With Singular Value Decomposition, we can represent the leverage score with a more concise form. It is just the $\ell_2$-norm of each row of the left singular matrix. Given the singular value decomposition $X=U \Sigma V^T$, we have [ H = U U^T, ] and thus [ H_{ii} = \lVert U_{i \cdot} \rVert_2^2 ]

It is easy to prove that the sum of all leverage scores, or equivalently, the trace of the hat matrix is equal to $d$. [ \text{tr}(H) = \text{tr}(U U^T) = \text{tr}(U^T U) = \text{tr}(I_d) = d. ] Incidentally, the trace of the hat matrix is also the Frobenius norm of $U$.

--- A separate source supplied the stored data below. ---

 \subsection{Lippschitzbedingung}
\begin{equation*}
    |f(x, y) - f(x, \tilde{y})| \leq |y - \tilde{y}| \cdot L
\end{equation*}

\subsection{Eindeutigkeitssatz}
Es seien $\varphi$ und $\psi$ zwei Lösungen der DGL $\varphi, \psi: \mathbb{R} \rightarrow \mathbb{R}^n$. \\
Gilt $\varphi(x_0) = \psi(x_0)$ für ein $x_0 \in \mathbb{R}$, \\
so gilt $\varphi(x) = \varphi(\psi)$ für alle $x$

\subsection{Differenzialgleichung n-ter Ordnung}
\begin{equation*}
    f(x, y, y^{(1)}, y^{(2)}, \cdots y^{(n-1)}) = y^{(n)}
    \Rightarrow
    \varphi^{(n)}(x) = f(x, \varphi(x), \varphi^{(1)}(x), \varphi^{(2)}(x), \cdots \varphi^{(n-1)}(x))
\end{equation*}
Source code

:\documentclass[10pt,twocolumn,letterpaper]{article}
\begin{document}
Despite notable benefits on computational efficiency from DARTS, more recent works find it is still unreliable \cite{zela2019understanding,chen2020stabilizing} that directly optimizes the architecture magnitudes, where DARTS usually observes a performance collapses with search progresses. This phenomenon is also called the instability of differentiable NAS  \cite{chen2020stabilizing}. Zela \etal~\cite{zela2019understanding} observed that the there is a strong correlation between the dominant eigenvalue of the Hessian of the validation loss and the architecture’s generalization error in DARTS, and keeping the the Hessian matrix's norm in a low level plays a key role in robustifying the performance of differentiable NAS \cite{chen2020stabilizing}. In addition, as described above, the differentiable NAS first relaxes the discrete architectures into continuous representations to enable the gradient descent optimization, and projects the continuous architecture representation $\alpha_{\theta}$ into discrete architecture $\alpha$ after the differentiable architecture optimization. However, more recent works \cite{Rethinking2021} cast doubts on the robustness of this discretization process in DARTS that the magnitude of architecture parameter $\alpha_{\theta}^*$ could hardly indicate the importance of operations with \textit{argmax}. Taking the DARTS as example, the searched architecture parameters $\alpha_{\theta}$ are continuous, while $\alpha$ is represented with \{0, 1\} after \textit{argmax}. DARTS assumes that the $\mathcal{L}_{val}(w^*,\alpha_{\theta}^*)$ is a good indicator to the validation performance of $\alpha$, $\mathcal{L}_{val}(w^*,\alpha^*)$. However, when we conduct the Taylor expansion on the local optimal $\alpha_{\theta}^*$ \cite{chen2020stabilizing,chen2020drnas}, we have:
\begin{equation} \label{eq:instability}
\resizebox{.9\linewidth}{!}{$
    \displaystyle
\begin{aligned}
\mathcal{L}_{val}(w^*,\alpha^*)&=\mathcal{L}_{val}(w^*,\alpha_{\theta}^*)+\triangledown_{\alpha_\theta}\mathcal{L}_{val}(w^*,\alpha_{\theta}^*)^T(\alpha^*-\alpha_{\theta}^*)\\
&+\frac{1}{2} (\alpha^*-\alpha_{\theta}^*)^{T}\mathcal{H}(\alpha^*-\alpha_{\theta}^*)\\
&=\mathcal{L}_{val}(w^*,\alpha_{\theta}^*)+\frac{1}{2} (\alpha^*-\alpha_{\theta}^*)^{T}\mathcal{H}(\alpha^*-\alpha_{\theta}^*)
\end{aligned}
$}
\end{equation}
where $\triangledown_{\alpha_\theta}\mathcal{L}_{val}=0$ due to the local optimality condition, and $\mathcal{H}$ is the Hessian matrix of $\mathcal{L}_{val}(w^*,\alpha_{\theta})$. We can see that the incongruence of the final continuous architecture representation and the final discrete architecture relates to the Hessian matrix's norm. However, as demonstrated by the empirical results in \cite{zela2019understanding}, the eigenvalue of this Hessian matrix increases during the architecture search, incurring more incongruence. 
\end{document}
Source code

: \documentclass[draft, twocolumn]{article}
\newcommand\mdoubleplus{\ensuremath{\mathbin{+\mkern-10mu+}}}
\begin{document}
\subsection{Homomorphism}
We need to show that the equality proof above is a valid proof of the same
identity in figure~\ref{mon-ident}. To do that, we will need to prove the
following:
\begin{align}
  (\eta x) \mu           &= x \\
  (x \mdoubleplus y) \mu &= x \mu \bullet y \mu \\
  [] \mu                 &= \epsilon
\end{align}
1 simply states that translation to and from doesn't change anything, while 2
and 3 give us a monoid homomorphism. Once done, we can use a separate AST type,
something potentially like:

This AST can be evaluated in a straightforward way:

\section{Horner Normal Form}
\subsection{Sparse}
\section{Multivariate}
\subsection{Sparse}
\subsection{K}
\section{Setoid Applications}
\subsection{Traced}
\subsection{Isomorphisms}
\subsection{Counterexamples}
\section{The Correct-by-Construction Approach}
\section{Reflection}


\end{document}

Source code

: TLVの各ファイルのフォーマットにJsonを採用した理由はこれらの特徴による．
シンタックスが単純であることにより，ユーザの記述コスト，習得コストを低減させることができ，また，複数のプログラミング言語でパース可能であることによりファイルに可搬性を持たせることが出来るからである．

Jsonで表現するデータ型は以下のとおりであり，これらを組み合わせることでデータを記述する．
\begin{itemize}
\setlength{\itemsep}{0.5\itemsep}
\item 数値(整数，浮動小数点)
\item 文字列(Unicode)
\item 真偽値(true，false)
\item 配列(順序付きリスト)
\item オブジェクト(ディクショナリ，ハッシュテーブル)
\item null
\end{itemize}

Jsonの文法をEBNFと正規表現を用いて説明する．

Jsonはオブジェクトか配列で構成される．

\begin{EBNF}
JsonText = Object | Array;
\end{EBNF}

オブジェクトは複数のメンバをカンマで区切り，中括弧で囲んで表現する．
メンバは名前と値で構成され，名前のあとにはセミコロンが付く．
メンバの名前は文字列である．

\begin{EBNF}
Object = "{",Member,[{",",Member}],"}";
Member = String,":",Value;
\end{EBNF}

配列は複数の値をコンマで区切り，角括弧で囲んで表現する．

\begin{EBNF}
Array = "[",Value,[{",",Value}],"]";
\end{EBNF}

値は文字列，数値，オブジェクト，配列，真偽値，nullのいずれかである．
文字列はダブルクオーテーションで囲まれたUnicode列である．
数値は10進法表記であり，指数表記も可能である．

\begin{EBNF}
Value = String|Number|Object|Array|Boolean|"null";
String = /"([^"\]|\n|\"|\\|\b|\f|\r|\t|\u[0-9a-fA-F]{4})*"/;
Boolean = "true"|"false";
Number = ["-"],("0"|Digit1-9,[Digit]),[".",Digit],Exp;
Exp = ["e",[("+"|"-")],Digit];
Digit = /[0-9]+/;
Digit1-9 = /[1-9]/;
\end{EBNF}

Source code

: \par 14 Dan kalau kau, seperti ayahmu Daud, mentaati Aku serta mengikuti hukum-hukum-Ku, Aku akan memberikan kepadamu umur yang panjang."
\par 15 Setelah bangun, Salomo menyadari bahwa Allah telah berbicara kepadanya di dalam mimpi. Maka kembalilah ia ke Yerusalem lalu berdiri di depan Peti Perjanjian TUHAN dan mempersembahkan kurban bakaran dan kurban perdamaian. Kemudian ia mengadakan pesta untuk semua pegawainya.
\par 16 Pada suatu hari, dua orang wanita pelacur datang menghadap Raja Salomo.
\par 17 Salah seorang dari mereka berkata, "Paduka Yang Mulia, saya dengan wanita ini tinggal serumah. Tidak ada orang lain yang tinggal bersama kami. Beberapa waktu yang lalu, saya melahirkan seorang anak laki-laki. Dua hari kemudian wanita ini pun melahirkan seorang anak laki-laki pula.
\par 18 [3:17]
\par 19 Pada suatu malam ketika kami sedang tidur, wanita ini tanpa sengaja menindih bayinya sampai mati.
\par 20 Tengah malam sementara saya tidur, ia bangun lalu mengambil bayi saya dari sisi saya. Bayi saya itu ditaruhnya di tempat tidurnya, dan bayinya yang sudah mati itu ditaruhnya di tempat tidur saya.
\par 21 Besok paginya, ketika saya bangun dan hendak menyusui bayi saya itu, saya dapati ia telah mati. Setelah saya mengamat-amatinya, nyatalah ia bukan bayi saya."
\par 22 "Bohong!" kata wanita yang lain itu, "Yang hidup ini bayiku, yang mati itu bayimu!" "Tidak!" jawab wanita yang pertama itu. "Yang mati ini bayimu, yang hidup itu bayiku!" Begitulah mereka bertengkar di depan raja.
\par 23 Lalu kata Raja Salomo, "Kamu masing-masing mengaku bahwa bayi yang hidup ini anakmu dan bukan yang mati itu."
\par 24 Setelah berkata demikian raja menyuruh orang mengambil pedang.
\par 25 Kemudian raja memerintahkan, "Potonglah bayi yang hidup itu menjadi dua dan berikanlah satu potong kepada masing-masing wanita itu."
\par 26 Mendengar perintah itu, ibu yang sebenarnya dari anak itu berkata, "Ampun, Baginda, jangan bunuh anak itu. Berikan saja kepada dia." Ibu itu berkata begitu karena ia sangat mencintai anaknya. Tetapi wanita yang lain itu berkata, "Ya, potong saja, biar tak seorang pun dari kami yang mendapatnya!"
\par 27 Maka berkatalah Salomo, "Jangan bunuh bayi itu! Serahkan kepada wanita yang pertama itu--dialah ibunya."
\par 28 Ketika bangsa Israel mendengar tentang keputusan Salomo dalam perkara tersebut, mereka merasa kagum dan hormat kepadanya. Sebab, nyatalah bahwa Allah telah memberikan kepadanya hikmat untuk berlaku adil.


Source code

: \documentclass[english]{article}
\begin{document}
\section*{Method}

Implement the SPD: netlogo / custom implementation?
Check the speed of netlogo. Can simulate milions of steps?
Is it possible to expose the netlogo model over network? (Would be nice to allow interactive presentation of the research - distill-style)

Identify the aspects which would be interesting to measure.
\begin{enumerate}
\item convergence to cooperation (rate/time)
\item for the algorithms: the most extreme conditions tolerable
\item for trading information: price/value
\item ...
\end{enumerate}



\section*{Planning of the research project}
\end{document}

Once we get the leverage scores, we can either use them directly as the sampling probability (i.e., $\pi_i = \tfrac{H_{ii}}{d}$) or make a tradeoff between them and a prior (oftentimes the uniform distribution): [ \pi_i = (1-\theta) \tfrac{H_{ii}}{d} + \theta q_i, ] where $q$ is the prior and $\theta \in [0,1]$ is an arbitrary constant.

In terms of the time complexity, the bottleneck is (like the projection method) to compute the leverage scores. According to Raskutti and Mahoney, the naive way is to perform a QR decomposition to compute an orthogonal basis for $X$ [4], which yields $O(nd^2)$ time complexity and provides no benefit compared to the original problem. Luckily, one can do the above QR decomposition in an approximate way and hence accelerate the computation [5].

Subsampling sometimes also involves a rescaling step, whose meaning will be evident in the next subsection.

Partial Sketching

The above two methods are full sketching. In this subsection, I will first summarize them and then proceed to the so-called partial sketching.

Similar to the projection method, which is characterized by the projection matrix $S$, the subsampling method can also be characterized by a subsampling matrix. The only difference is that the projection matrix is a dense matrix, whereas the subsampling matrix is a sparse matrix with each row having a single nonzero entry.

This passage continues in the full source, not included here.